Data from pavement test sections have been used to determine the critical cracking temperature of neat (unmodified) asphalt binders, but not modified binders. As a result, the Superpave binder specification relies on a model based on neat asphalt, and thus does not correlate well with the performance of modified binders. The redesigned direct tension test device will be used to determine all binders' critical cracking temperature. The Binder ETG is developing a plan for validating the use of the direct tension test in this application.

Similarly, the Superpave binder criteria for fatigue, which is based on dissipated energy, works well only for thick pavements built with neat asphalts. It does not adequately describe the performance of thin pavement sections and/or modified binders when evaluating asphalt alone, as opposed to a mix.
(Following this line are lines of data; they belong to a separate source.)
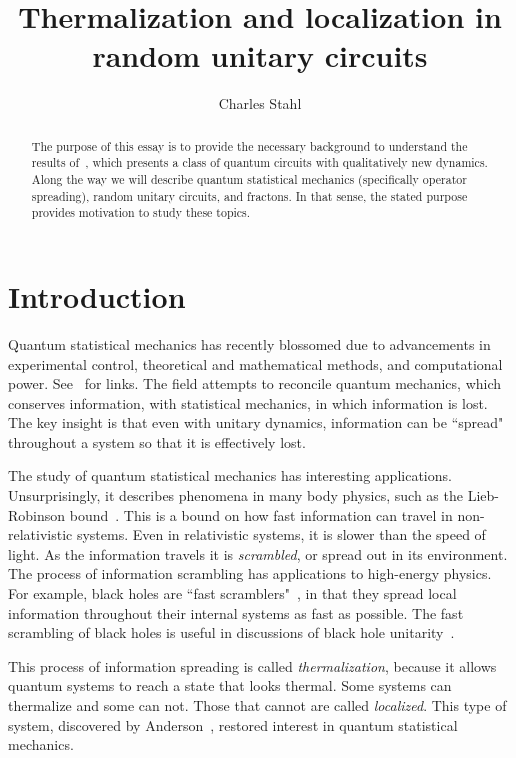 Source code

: \documentclass[a4paper,11pt]{article}
\title{Thermalization and localization in random unitary circuits}
\author{Charles Stahl}
\begin{document}
\maketitle

\begin{abstract}

The purpose of this essay is to provide the necessary background to understand the results of~\cite{PaiFracton}, which presents a class of quantum circuits with qualitatively new dynamics. Along the way we will describe quantum statistical mechanics (specifically operator spreading), random unitary circuits, and fractons. In that sense, the stated purpose provides motivation to study these topics.

\end{abstract}

\section{Introduction} \label{sec:intro}

Quantum statistical mechanics has recently blossomed due to advancements in experimental control, theoretical and mathematical methods, and computational power. See~\cite{GogolinStatMech, PolkovnikovClosed} for links. The field attempts to reconcile quantum mechanics, which conserves information, with statistical mechanics, in which information is lost. The key insight is that even with unitary dynamics, information can be ``spread" throughout a system so that it is effectively lost.

The study of quantum statistical mechanics has interesting applications. Unsurprisingly, it describes phenomena in many body physics, such as the Lieb-Robinson bound~\cite{Lieb72, RobertsSwingle}. This is a bound on how fast information can travel in non-relativistic systems. Even in relativistic systems, it is slower than the speed of light. As the information travels it is \emph{scrambled}, or spread out in its environment. The process of information scrambling has applications to high-energy physics. For example, black holes are ``fast scramblers"~\cite{SekinoSusskind}, in that they spread local information throughout their internal systems as fast as possible. The fast scrambling of black holes is useful in discussions of black hole unitarity~\cite{HaydenPreskill}.

This process of information spreading is called \emph{thermalization}, because it allows quantum systems to reach a state that looks thermal. Some systems can thermalize and some can not. Those that cannot are called \emph{localized}. This type of system, discovered by Anderson~\cite{AndersonDiff}, restored interest in quantum statistical mechanics.
\end{document}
The ETG is now evaluating a new procedure based on a binder's response to changes in traffic loading frequency, a more complex variable that should better explain the behavior of modified binders and thin pavements, says John D'Angelo, chairman of the ETG.

D'Angelo says these proposed changes will be reviewed over the next several months. He predicts that it will probably be late fall before the group has any strong recommendations on either specification.

The ETG continues to be an excellent example of the partnership between experts from the State and Federal governments. Binder ETG member Ron Reese of the California Department of Transportation says, "There's been a cooperative effort at the national level on the validation of standards."